FOSDEM09: "Aggressive" Linux power management
At FOSDEM 2009 (Free and Open Source Software Developers' European Meeting) in Brussels, there were a number of interesting talks about the state of power management in Linux. Matthew Garrett from Red Hat talked at length about aggressive power management for graphics hardware. People tend to forget that graphics hardware is more than a processor: it is not just the GPU that draws power, the graphics card's memory, outputs, and, of course, the displays themselves all draw power as well. Until now, most of the work on power management has focused on the GPU, but if you want really good power management, you have to attack the problem on all these fronts. And that's what Garrett is doing at Red Hat and shared in his FOSDEM presentation.
The power consumption of the GPU can be decreased by two techniques:
clock gating or reclocking. Clock gating means that different bits of the
chip are disconnected from the clock when not in use, and thus less power
is drawn. However, this functionality has to be hardwired in the chip
design and it must be supported in the graphics driver.
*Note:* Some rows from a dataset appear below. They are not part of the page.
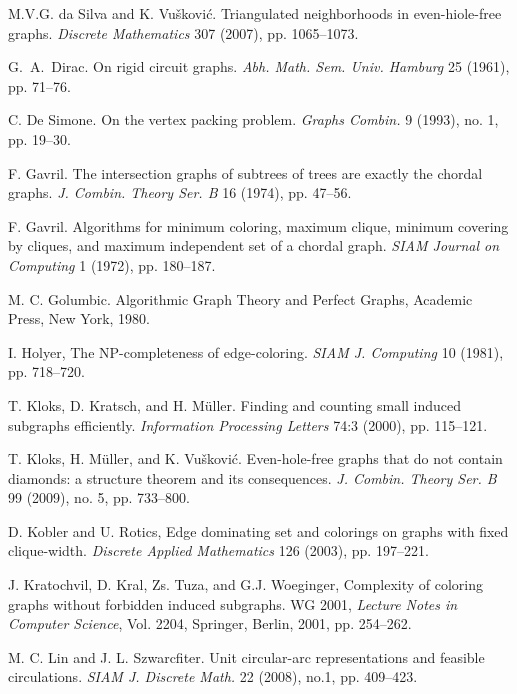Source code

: \documentclass[11pt,a4paper]{article}
\begin{document}
\begin{thebibliography}{99}
M.V.G. da Silva and K. Vu\v{s}kovi\'c.
Triangulated neighborhoods in even-hiole-free graphs.
{\it Discrete Mathematics} 307 (2007), pp. 1065--1073.

G.~A.~Dirac.  On rigid circuit graphs. {\it Abh. Math. Sem. Univ.
Hamburg} 25 (1961), pp. 71--76.

C. De Simone. On the vertex packing problem. {\it Graphs Combin.}
9 (1993), no. 1, pp. 19--30.

F. Gavril. The intersection graphs of subtrees of trees are
exactly the chordal graphs. {\it J. Combin. Theory
Ser. B} 16 (1974), pp. 47--56.

F. Gavril. Algorithms for minimum coloring, maximum clique,
minimum covering by cliques, and maximum independent set of a
chordal graph. {\it SIAM Journal on Computing} 1 (1972), pp.
180--187.

M. C. Golumbic.
Algorithmic Graph Theory and Perfect Graphs,
Academic Press, New York, 1980.



I. Holyer, The NP-completeness of edge-coloring. {\it SIAM J.
Computing} 10 (1981), pp. 718--720.



T. Kloks, D. Kratsch, and H. M\"uller.
Finding and counting small induced subgraphs efficiently.
{\it Information Processing Letters}
74:3 (2000), pp. 115--121.

T. Kloks, H. M\"uller, and  K. Vu\v{s}kovi\'c.
Even-hole-free graphs that do not contain diamonds: a structure
theorem and its consequences. {\it J. Combin. Theory Ser. B} 99
(2009), no. 5, pp. 733--800.

D. Kobler and U. Rotics, Edge dominating set and colorings on
graphs with fixed clique-width.  {\it Discrete Applied
Mathematics} 126 (2003), pp. 197--221.

J. Kratochvil, D. Kral, Zs. Tuza, and  G.J. Woeginger, Complexity
of coloring graphs without forbidden induced subgraphs. WG 2001,
{\it Lecture Notes in Computer Science}, Vol. 2204, Springer,
Berlin, 2001, pp. 254--262.



M. C. Lin and J. L. Szwarcfiter. Unit circular-arc representations and feasible circulations.
{\it SIAM J. Discrete Math.} 22 (2008), no.1,  pp. 409--423.


\end{thebibliography}
\end{document}
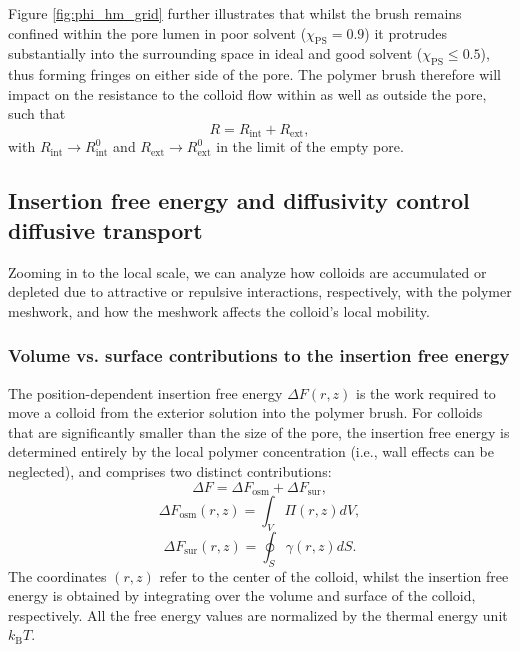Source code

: \documentclass[12pt, a4paper]{article}
\begin{document}
Figure \ref{fig:phi_hm_grid} further illustrates that whilst the brush remains confined within the pore lumen in poor solvent ($\chi_{\text{PS}}=0.9$) it protrudes substantially into the surrounding space in ideal and good solvent ($\chi_{\text{PS}}\le0.5$), thus forming fringes on either side of the pore.
The polymer brush therefore will impact on the resistance to the colloid flow within as well as outside the pore, such that
\begin{equation}
    R=R_{\text{int}}+R_{\text{ext}},
    \label{eq:R_tot_tot}
\end{equation}
with $R_{\text{int}}\rightarrow R_{\text{int}}^{0}$ and $R_{\text{ext}}\rightarrow R_{\text{ext}}^{0}$ in the limit of the empty pore.


\subsection{Insertion free energy and diffusivity control diffusive transport}

Zooming in to the local scale, we can analyze how colloids are accumulated or depleted due to attractive or repulsive interactions, respectively, with the polymer meshwork, and how the meshwork affects the colloid's local mobility.


\subsubsection{Volume vs. surface contributions to the insertion free energy}

The position-dependent insertion free energy $\Delta F(r,z)$ is the work required to move a colloid from the exterior solution into the polymer brush.
For colloids that are significantly smaller than the size of the pore, the insertion free energy is determined entirely by the local polymer concentration (i.e., wall effects can be neglected), and comprises two distinct contributions:
\begin{equation}
    \Delta F = \Delta F_{\text{osm}} + \Delta F_{\text{sur}},
    \label{eq:Delta_F}
\end{equation}
$$
\Delta F_{\text{osm}}(r,z) = \int_{V} \Pi(r,z) dV,
$$
$$
\Delta F_{\text{sur}}(r,z) = \oint_{S} \gamma (r,z) dS.
$$
The coordinates $(r,z)$ refer to the center of the colloid, whilst the insertion free energy is obtained by integrating over the volume and surface of the colloid, respectively. All the free energy values are normalized by the thermal energy unit $k_{\text{B}}T$.
\end{document}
And that's where
Linux is still lagging behind, according to Garrett: "For a long time
Linux graphics support has focused on getting a picture. We can go further
now, but we just need the documentation to adapt the drivers.
" Clock
gating has no negative effect whatsoever on the performance of the GPU.
Reclocking is another story: when the GPU is running at a frequency of 600 MHz and you reclock/underclock it to 100 MHz, this results in a massive reduction in power usage, but it also means that the performance is reduced accordingly. Garrett cited a difference of 5 W if clock gating and reclocking is combined on Radeon graphics hardware.
The second component that can be optimized is memory: each memory access draws power. So what can we do about power consumption of memory? Read less often (which is essentially reclocking) or read less memory. Reducing the memory clock can save you again around 5 W, but it introduces visual artifacts on the screen if reclocking happens while the screen is being scanned. The other interesting route (read less memory) comes down to compressing the framebuffer. Most recent Intel graphics chipsets implement this by a run length encoding (RLE) of the screen content on a line-by-line basis. Garrett notes that this means your desktop background can make a difference in battery life: vertical gradients compress very well using this scheme, but horizontal gradients do not.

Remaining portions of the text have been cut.